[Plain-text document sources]
_ _ _ _ _

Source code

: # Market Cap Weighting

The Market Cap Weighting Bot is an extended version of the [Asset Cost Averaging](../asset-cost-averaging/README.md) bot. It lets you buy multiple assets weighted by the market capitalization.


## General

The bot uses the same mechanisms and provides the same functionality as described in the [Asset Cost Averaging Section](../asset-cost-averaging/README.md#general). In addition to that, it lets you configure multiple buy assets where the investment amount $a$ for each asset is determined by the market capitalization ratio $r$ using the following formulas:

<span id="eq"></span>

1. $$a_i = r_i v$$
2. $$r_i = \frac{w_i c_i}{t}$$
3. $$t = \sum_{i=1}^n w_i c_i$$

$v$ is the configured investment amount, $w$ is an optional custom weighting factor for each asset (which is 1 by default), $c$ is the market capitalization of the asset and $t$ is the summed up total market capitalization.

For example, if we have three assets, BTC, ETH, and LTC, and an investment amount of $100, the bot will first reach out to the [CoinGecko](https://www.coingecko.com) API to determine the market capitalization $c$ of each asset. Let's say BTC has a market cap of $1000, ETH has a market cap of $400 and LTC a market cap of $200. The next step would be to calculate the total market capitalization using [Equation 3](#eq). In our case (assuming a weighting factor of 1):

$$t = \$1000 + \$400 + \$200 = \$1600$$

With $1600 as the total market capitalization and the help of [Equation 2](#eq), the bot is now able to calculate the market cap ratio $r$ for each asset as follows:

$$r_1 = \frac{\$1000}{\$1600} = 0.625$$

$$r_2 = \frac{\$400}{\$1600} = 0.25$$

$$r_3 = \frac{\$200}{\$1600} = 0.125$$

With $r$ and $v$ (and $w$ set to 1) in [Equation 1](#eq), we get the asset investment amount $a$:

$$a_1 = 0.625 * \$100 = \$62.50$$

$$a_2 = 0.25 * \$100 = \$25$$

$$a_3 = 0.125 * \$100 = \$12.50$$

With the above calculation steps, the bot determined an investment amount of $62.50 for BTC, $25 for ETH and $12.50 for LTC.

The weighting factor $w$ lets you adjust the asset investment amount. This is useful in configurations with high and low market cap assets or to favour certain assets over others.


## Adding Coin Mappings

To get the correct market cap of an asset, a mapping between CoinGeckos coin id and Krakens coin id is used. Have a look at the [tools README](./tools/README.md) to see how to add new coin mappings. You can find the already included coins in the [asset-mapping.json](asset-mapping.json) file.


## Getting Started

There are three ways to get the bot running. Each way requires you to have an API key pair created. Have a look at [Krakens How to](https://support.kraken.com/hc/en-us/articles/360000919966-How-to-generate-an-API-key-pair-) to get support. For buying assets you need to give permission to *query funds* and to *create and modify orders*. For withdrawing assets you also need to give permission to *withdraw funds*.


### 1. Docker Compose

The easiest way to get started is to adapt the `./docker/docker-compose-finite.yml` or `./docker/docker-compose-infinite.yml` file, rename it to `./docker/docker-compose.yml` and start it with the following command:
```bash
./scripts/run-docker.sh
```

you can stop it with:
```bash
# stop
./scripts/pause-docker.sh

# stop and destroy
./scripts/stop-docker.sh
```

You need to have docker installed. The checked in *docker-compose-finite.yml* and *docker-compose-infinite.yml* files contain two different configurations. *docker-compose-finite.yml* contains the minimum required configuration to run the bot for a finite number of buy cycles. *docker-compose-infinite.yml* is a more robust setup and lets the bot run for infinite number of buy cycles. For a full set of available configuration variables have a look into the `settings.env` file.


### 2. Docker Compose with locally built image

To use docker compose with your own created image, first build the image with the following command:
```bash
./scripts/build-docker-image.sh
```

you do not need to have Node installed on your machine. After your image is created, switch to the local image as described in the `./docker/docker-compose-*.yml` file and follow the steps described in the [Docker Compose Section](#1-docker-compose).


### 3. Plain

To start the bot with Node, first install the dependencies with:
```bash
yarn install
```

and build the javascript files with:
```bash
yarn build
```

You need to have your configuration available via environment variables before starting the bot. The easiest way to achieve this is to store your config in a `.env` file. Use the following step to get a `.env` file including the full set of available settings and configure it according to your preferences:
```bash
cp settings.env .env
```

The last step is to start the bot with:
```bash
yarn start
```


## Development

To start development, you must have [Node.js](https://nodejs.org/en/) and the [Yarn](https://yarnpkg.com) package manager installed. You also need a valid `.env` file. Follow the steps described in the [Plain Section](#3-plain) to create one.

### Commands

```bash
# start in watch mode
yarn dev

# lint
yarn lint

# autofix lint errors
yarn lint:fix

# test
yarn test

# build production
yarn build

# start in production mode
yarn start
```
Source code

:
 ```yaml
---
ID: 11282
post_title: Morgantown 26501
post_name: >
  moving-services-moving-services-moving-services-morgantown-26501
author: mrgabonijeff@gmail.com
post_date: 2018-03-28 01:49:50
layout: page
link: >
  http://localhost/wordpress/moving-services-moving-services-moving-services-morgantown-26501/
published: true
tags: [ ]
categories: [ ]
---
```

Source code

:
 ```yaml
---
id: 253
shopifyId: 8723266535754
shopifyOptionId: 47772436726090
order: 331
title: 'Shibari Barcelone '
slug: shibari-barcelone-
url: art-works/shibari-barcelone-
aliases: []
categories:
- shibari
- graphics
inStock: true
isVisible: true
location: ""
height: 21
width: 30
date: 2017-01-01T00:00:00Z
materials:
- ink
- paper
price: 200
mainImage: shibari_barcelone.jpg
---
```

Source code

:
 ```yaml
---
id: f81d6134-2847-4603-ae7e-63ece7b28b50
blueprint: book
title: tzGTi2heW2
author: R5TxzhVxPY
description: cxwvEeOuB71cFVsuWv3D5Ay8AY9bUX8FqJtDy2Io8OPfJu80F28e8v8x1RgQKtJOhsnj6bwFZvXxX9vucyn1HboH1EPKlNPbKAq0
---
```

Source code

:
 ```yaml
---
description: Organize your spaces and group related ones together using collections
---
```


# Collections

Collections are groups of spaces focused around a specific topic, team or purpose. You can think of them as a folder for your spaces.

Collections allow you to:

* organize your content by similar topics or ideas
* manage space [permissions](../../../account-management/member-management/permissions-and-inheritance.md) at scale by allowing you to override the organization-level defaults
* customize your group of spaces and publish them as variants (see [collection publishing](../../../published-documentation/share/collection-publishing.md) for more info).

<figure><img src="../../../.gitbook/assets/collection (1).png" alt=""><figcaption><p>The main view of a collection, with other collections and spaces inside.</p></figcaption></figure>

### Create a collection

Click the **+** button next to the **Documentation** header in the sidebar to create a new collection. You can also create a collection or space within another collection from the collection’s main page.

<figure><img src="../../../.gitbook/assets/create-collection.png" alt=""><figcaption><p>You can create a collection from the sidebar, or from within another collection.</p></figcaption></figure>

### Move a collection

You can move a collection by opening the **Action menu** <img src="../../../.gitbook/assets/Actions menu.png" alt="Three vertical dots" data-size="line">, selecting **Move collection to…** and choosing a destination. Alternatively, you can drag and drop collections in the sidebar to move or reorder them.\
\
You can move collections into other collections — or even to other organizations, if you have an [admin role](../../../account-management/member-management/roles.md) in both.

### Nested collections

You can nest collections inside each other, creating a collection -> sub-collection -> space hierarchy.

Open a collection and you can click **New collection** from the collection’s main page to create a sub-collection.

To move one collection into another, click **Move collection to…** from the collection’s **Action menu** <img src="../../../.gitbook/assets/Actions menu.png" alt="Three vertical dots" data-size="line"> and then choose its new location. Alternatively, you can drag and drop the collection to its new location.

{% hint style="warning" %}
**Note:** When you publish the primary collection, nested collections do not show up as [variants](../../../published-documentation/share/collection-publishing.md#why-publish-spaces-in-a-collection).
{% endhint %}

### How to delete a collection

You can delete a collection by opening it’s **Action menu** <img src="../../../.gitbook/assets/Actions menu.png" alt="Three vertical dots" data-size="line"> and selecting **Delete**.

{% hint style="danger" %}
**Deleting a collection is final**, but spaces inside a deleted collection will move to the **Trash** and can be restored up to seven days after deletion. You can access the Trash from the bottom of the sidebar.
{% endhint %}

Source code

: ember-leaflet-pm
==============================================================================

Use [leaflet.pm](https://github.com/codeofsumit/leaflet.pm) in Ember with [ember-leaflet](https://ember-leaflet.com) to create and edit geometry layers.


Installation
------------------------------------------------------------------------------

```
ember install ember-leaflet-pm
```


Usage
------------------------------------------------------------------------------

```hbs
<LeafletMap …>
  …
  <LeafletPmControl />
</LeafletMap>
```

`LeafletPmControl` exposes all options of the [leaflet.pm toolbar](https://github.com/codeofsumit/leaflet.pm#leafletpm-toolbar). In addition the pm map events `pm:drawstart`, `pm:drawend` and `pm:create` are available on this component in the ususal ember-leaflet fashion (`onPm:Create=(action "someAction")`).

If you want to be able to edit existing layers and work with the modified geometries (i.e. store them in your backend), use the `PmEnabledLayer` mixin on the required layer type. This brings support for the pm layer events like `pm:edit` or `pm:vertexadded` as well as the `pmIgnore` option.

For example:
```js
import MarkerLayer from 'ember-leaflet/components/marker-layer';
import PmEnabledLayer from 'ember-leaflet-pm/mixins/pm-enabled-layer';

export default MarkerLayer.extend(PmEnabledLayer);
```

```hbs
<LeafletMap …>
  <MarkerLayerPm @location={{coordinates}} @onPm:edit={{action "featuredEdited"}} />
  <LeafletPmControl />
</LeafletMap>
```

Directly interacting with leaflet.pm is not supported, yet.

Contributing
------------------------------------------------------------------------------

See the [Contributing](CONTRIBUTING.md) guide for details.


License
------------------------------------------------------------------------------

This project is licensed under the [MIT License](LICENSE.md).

_ _ _ _ _

**What is required:**
Find each line in the records above that contains "layers", and copy it.

**Answer to the exercise:**
Use [leaflet.pm](https://github.com/codeofsumit/leaflet.pm) in Ember with [ember-leaflet](https://ember-leaflet.com) to create and edit geometry layers.
If you want to be able to edit existing layers and work with the modified geometries (i.e. store them in your backend), use the `PmEnabledLayer` mixin on the required layer type. This brings support for the pm layer events like `pm:edit` or `pm:vertexadded` as well as the `pmIgnore` option.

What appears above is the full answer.